Author Correction: Dynamic patterns of YAP1 expression and cellular localization in the developing and injured utricle

Correction to: Scientific Reports https://doi.org/10.1038/s41598-020-77775-8, published online 25 January 2021

The original version of this Article contained errors in Figure 3E, where the image used for “3 mM Neomycin” was inadvertently swapped with the image used for the “Control.”
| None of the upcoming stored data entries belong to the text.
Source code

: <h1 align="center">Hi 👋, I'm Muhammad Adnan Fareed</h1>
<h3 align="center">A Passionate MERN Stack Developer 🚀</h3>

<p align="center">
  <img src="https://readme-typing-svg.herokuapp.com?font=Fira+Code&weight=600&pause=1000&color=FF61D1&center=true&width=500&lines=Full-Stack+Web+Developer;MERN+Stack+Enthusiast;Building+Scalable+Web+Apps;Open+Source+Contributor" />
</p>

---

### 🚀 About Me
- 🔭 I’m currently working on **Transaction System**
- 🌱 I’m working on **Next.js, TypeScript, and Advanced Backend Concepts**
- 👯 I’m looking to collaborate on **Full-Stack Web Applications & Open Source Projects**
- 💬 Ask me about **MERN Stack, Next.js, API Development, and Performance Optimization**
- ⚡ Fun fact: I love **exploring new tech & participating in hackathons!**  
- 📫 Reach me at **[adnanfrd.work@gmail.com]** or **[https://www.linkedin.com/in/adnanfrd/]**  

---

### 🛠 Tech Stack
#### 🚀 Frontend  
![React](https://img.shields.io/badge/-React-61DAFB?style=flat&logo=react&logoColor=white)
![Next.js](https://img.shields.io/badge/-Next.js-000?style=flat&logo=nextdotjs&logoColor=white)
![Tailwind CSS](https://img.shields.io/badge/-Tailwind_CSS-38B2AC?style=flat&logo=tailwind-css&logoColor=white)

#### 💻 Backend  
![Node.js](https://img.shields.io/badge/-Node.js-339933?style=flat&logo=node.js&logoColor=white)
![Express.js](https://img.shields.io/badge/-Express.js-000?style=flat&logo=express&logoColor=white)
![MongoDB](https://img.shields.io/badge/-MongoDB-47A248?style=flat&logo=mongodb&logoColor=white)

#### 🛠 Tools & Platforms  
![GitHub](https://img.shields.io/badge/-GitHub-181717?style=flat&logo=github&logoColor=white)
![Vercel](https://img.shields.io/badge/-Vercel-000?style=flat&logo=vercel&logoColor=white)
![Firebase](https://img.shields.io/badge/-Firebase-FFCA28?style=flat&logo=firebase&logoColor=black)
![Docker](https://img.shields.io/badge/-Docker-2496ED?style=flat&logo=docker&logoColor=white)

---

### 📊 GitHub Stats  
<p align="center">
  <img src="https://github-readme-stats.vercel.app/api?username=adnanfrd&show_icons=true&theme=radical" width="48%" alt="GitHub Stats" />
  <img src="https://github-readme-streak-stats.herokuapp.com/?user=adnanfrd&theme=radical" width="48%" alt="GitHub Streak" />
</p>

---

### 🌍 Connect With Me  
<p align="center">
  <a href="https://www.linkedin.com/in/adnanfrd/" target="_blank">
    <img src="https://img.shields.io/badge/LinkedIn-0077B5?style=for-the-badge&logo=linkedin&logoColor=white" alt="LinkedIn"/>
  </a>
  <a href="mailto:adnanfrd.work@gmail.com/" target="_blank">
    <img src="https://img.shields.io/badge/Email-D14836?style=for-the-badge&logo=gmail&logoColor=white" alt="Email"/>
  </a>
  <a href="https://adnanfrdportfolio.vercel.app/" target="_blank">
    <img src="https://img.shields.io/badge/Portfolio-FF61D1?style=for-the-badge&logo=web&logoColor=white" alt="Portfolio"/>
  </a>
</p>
The original Figure 3 and accompanying legend appear below.

Figure 3

Transient nuclear translocation of YAP1 in organotypic culture of the mouse utricle. (A) Utricles were explanted from CD1 mice at P15, and attached to Matrigel-coated dishes. Specimens were fixed and examined after 0–24 h in culture. Confocal images show supporting cells of cultured utricles immunolabeled for YAP1 (red) and SOX2 (blue). (B) Utricles were explanted at P15 and cultured in a Matrigel-coated or uncoated dishes as free-floating samples. Cultures were fixed and examined after 2 and 6 h in vitro. Confocal images show supporting cells of cultured utricles immunolabeled for YAP1 (red) and SOX2 (blue). (C) Quantitative data on the percentage of supporting cells with nuclear YAP1 immunoreactivity. All data were obtained from 10,000 μm² regions within the extrastriolar and striolar regions of each utricle. There was a significant increase in nuclear YAP1 immunolabeling at 2 h, 6 h and 12 h in vitro, relative to specimens fixed immediately after explantation (0 h) (p < 0.0001, 12 h, Ex-striolar p = 0.0027, Striolar p = 0.0198). (D) Quantitative data on the percentage of supporting cells with YAP1-labeled nuclei. All data were obtained from 10,000 μm² regions within the extrastriolar and striolar regions of each utricle. There was no significant increase in the percentage of cells with nuclear YAP1 at 2 hr and 6 hr time points between the coated and uncoated cultures. However, there was a significant increase in nuclear YAP1 immunolabeling in utricles cultured in coated and uncoated dishes at the 6 hr time point, vs. those cultured for 2 hr (p < 0.0001). (E) Effects of culture in neomycin on YAP1 nuclear immunoreactivity in supporting cells. Images at far left show the lumen of the sensory epithelium in control and neomycin-treated utricles. Culture for 24 h in 3 mM neomycin led to reduced numbers of hair cells (red). Remaining images show z-sections through the sensory epithelia of control and neomycin-treated utricles, at the level of hair cell nuclei (middle images) and supporting cell nuclei (images at right). Each z-section is shown with and without DAPI-labeled nuclei (grey). Regardless of treatment condition, immunoreactivity for YAP1 (green) was primarily confined to the cytoplasm of supporting cells. Data expressed as mean ± SD. Statistical test was one-way ANOVA followed by Bonferroni’s post hoc test (*p value < 0.05) (**p-value < 0.05 for Ex-striolar and Striolar both region). N = 3–6 utricles.

The original Article has been corrected.